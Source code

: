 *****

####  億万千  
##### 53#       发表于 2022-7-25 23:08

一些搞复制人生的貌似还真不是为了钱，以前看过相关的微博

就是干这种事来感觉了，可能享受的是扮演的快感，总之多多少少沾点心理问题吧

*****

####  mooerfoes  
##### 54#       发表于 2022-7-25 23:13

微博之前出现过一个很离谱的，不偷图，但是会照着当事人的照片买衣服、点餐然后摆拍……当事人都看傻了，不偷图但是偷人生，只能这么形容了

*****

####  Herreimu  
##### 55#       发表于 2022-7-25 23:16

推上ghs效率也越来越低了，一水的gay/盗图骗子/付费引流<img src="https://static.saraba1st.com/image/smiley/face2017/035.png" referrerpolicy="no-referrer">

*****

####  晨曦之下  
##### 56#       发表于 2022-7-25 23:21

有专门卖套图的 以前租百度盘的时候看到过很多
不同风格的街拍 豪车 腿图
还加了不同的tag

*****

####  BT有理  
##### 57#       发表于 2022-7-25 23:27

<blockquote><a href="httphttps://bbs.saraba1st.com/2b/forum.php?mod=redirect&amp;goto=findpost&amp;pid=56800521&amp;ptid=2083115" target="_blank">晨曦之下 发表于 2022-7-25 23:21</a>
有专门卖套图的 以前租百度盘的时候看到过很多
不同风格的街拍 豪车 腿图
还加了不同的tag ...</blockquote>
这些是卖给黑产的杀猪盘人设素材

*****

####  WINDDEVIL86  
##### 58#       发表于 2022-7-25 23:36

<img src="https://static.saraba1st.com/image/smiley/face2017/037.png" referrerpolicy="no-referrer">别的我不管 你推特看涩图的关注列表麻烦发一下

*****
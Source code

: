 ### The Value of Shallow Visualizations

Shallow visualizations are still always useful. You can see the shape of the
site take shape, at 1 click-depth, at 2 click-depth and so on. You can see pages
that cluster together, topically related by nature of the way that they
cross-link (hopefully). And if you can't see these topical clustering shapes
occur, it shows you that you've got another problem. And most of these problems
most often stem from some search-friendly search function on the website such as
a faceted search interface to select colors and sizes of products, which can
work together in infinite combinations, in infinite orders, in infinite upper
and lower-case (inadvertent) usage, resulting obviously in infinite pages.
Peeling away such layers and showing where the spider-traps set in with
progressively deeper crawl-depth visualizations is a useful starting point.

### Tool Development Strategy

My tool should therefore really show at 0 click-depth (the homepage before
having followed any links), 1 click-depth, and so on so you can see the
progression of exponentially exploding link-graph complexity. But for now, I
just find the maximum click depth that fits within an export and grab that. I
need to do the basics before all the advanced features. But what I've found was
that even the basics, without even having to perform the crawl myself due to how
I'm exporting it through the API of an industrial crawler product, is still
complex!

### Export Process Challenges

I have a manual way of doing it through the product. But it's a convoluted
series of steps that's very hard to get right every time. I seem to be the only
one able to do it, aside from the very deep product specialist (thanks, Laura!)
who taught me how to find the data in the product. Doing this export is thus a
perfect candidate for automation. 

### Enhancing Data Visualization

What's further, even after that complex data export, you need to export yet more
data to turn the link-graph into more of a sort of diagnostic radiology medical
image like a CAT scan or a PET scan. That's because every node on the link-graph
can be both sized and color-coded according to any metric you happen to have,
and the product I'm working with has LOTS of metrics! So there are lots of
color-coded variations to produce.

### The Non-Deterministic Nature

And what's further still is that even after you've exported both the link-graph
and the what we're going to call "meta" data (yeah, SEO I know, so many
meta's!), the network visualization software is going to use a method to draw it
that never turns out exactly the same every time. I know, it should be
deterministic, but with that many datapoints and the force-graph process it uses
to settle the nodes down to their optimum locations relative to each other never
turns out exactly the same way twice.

- - - -

*Problem to solve*. Count every line above that includes the string "before", and answer with the count only.

*Written solution*. 2